Enfin, les recourants ne peuvent tirer aucun bénéfice de l’art. 8 CEDH. En effet, il découle de l’arrêt de la chambre administrative du 3 octobre 2023 qu’aucun d’eux n’a résidé en toute légalité en Suisse durant plus de dix ans, pas plus qu’ils ne peuvent se prévaloir d’une intégration professionnelle exceptionnelle.
15. Ne reposant sur aucun motif valable, le recours doit être rejeté.
16. En application des art. 87 al. 1 LPA et 1 et 2 du règlement sur les frais, émoluments et indemnités en procédure administrative du 30 juillet 1986 (RFPA - E 5 10.03), les recourants, pris conjointement et solidairement, qui succombent, sont condamnés au paiement d’un émolument s'élevant à CHF 700.- ; il est partiellement couvert par l’avance de frais versée de CHF 500.- à la suite du dépôt du recours. Aucune indemnité de procédure ne sera allouée (art. 87 al. 2 LPA).

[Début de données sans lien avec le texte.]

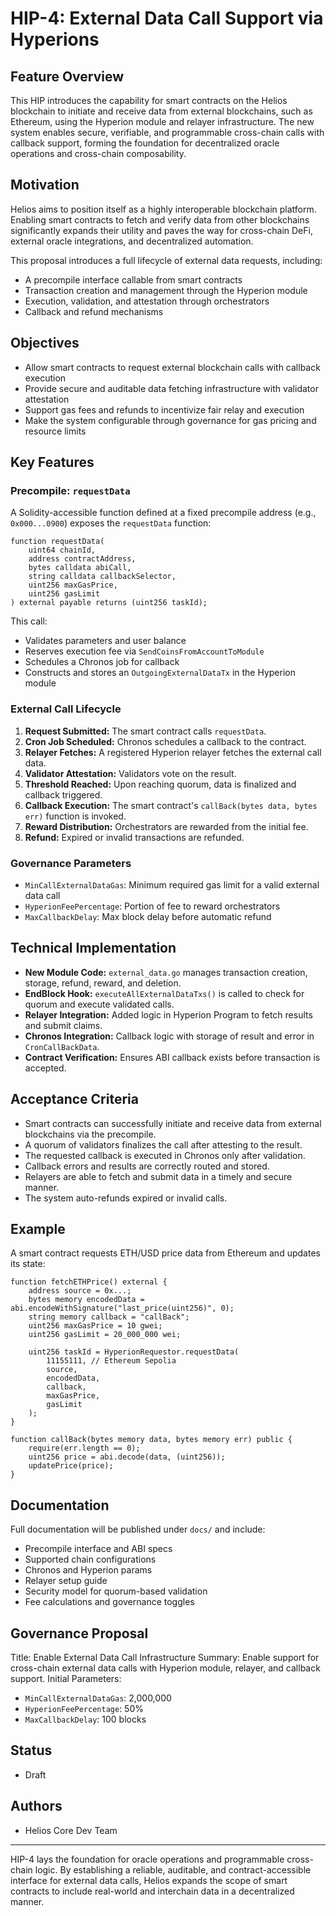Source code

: # HIP-4: External Data Call Support via Hyperions

## Feature Overview

This HIP introduces the capability for smart contracts on the Helios blockchain to initiate and receive data from external blockchains, such as Ethereum, using the Hyperion module and relayer infrastructure. The new system enables secure, verifiable, and programmable cross-chain calls with callback support, forming the foundation for decentralized oracle operations and cross-chain composability.

## Motivation

Helios aims to position itself as a highly interoperable blockchain platform. Enabling smart contracts to fetch and verify data from other blockchains significantly expands their utility and paves the way for cross-chain DeFi, external oracle integrations, and decentralized automation.

This proposal introduces a full lifecycle of external data requests, including:

* A precompile interface callable from smart contracts
* Transaction creation and management through the Hyperion module
* Execution, validation, and attestation through orchestrators
* Callback and refund mechanisms

## Objectives

* Allow smart contracts to request external blockchain calls with callback execution
* Provide secure and auditable data fetching infrastructure with validator attestation
* Support gas fees and refunds to incentivize fair relay and execution
* Make the system configurable through governance for gas pricing and resource limits

## Key Features

### Precompile: `requestData`

A Solidity-accessible function defined at a fixed precompile address (e.g., `0x000...0900`) exposes the `requestData` function:

```solidity
function requestData(
    uint64 chainId,
    address contractAddress,
    bytes calldata abiCall,
    string calldata callbackSelector,
    uint256 maxGasPrice,
    uint256 gasLimit
) external payable returns (uint256 taskId);
```

This call:

* Validates parameters and user balance
* Reserves execution fee via `SendCoinsFromAccountToModule`
* Schedules a Chronos job for callback
* Constructs and stores an `OutgoingExternalDataTx` in the Hyperion module

### External Call Lifecycle

1. **Request Submitted:** The smart contract calls `requestData`.
2. **Cron Job Scheduled:** Chronos schedules a callback to the contract.
3. **Relayer Fetches:** A registered Hyperion relayer fetches the external call data.
4. **Validator Attestation:** Validators vote on the result.
5. **Threshold Reached:** Upon reaching quorum, data is finalized and callback triggered.
6. **Callback Execution:** The smart contract's `callBack(bytes data, bytes err)` function is invoked.
7. **Reward Distribution:** Orchestrators are rewarded from the initial fee.
8. **Refund:** Expired or invalid transactions are refunded.

### Governance Parameters

* `MinCallExternalDataGas`: Minimum required gas limit for a valid external data call
* `HyperionFeePercentage`: Portion of fee to reward orchestrators
* `MaxCallbackDelay`: Max block delay before automatic refund

## Technical Implementation

* **New Module Code:** `external_data.go` manages transaction creation, storage, refund, reward, and deletion.
* **EndBlock Hook:** `executeAllExternalDataTxs()` is called to check for quorum and execute validated calls.
* **Relayer Integration:** Added logic in Hyperion Program to fetch results and submit claims.
* **Chronos Integration:** Callback logic with storage of result and error in `CronCallBackData`.
* **Contract Verification:** Ensures ABI callback exists before transaction is accepted.

## Acceptance Criteria

* Smart contracts can successfully initiate and receive data from external blockchains via the precompile.
* A quorum of validators finalizes the call after attesting to the result.
* The requested callback is executed in Chronos only after validation.
* Callback errors and results are correctly routed and stored.
* Relayers are able to fetch and submit data in a timely and secure manner.
* The system auto-refunds expired or invalid calls.

## Example

A smart contract requests ETH/USD price data from Ethereum and updates its state:

```solidity
function fetchETHPrice() external {
    address source = 0x...;
    bytes memory encodedData = abi.encodeWithSignature("last_price(uint256)", 0);
    string memory callback = "callBack";
    uint256 maxGasPrice = 10 gwei;
    uint256 gasLimit = 20_000_000 wei;

    uint256 taskId = HyperionRequestor.requestData(
        11155111, // Ethereum Sepolia
        source,
        encodedData,
        callback,
        maxGasPrice,
        gasLimit
    );
}

function callBack(bytes memory data, bytes memory err) public {
    require(err.length == 0);
    uint256 price = abi.decode(data, (uint256));
    updatePrice(price);
}
```

## Documentation

Full documentation will be published under `docs/` and include:

* Precompile interface and ABI specs
* Supported chain configurations
* Chronos and Hyperion params
* Relayer setup guide
* Security model for quorum-based validation
* Fee calculations and governance toggles

## Governance Proposal

Title: Enable External Data Call Infrastructure
Summary: Enable support for cross-chain external data calls with Hyperion module, relayer, and callback support.
Initial Parameters:

* `MinCallExternalDataGas`: 2,000,000
* `HyperionFeePercentage`: 50%
* `MaxCallbackDelay`: 100 blocks

## Status

* Draft

## Authors

* Helios Core Dev Team

---

HIP-4 lays the foundation for oracle operations and programmable cross-chain logic. By establishing a reliable, auditable, and contract-accessible interface for external data calls, Helios expands the scope of smart contracts to include real-world and interchain data in a decentralized manner.
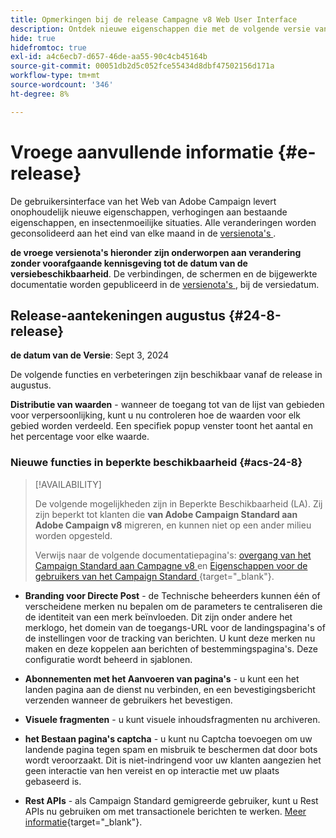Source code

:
 ```yaml
---
title: Opmerkingen bij de release Campagne v8 Web User Interface
description: Ontdek nieuwe eigenschappen die met de volgende versie van het Gebruikersinterface van het Web van de Campagne komen
hide: true
hidefromtoc: true
exl-id: a4c6ecb7-d657-46de-aa55-90c4cb45164b
source-git-commit: 00051db2d5c052fce55434d8dbf47502156d171a
workflow-type: tm+mt
source-wordcount: '346'
ht-degree: 8%

---
```


# Vroege aanvullende informatie {#e-release}

De gebruikersinterface van het Web van Adobe Campaign levert onophoudelijk nieuwe eigenschappen, verhogingen aan bestaande eigenschappen, en insectenmoeilijke situaties. Alle veranderingen worden geconsolideerd aan het eind van elke maand in de [ versienota&#39;s ](release-notes.md).

**de vroege versienota&#39;s hieronder zijn onderworpen aan verandering zonder voorafgaande kennisgeving tot de datum van de versiebeschikbaarheid**. De verbindingen, de schermen en de bijgewerkte documentatie worden gepubliceerd in de [ versienota&#39;s ](release-notes.md), bij de versiedatum.

## Release-aantekeningen augustus {#24-8-release}

**de datum van de Versie**: Sept 3, 2024

De volgende functies en verbeteringen zijn beschikbaar vanaf de release in augustus.

**Distributie van waarden** - wanneer de toegang tot van de lijst van gebieden voor verpersoonlijking, kunt u nu controleren hoe de waarden voor elk gebied worden verdeeld. Een specifiek popup venster toont het aantal en het percentage voor elke waarde.


### Nieuwe functies in beperkte beschikbaarheid {#acs-24-8}

>[!AVAILABILITY]
>
>De volgende mogelijkheden zijn in Beperkte Beschikbaarheid (LA). Zij zijn beperkt tot klanten die **van Adobe Campaign Standard aan Adobe Campaign v8** migreren, en kunnen niet op een ander milieu worden opgesteld.
>
>Verwijs naar de volgende documentatiepagina&#39;s: [ overgang van het Campaign Standard aan Campagne v8 ](../rn/acs-migration.md) en [ Eigenschappen voor de gebruikers van het Campaign Standard ](https://experienceleague.adobe.com/docs/experience-cloud/campaign/campaign-standard-migration-home.html) {target="_blank"}.

* **Branding voor Directe Post** - de Technische beheerders kunnen één of verscheidene merken nu bepalen om de parameters te centraliseren die de identiteit van een merk beïnvloeden. Dit zijn onder andere het merklogo, het domein van de toegangs-URL voor de landingspagina&#39;s of de instellingen voor de tracking van berichten. U kunt deze merken nu maken en deze koppelen aan berichten of bestemmingspagina&#39;s. Deze configuratie wordt beheerd in sjablonen.

* **Abonnementen met het Aanvoeren van pagina&#39;s** - u kunt een het landen pagina aan de dienst nu verbinden, en een bevestigingsbericht verzenden wanneer de gebruikers het bevestigen.

* **Visuele fragmenten** - u kunt visuele inhoudsfragmenten nu archiveren.

* **het Bestaan pagina&#39;s captcha** - u kunt nu Captcha toevoegen om uw landende pagina tegen spam en misbruik te beschermen dat door bots wordt veroorzaakt. Dit is niet-indringend voor uw klanten aangezien het geen interactie van hen vereist en op interactie met uw plaats gebaseerd is.

* **Rest APIs** - als Campaign Standard gemigreerde gebruiker, kunt u Rest APIs nu gebruiken om met transactionele berichten te werken. [Meer informatie](https://experienceleague.adobe.com/docs/experience-cloud/campaign/apis/get-started-apis.html){target="_blank"}.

17. En vertu des art. 89 al. 2 et 111 al. 2 de la loi sur le Tribunal fédéral du 17 juin 2005 (LTF - RS 173.110), le présent jugement sera communiqué au secrétariat d'État aux migrations.
LE TRIBUNAL ADMINISTRATIF
DE PREMIÈRE INSTANCE
1. déclare recevable le recours interjeté le 22 avril 2024 par Madame A______ et Monsieur B______ contre la décision de l'office cantonal de la population et des migrations du 21 mars 2024 ;
2. le rejette ;
3. met à la charge de Madame A______ et Monsieur B______, pris conjointement et solidairement, un émolument de CHF 700.-, lequel est partiellement couvert par l'avance de frais de CHF 500.- ;
4. dit qu’il n’est pas alloué d’indemnité de procédure ;
5. dit que, conformément aux art. 132 LOJ, 62 al. 1 let. a et 65 LPA, le présent jugement est susceptible de faire l'objet d'un recours auprès de la chambre administrative de la Cour de justice (10 rue de Saint-Léger, case postale 1956, 1211 Genève 1) dans les 30 jours à compter de sa notification. L'acte de recours doit être dûment motivé et contenir, sous peine d'irrecevabilité, la désignation du jugement attaqué et les conclusions du recourant. Il doit être accompagné du présent jugement et des autres pièces dont dispose le recourant.
Au nom du Tribunal :
La présidente
Sophie CORNIOLEY BERGER
Copie conforme de ce jugement est communiquée aux parties, ainsi qu’au secrétariat d'État aux migrations.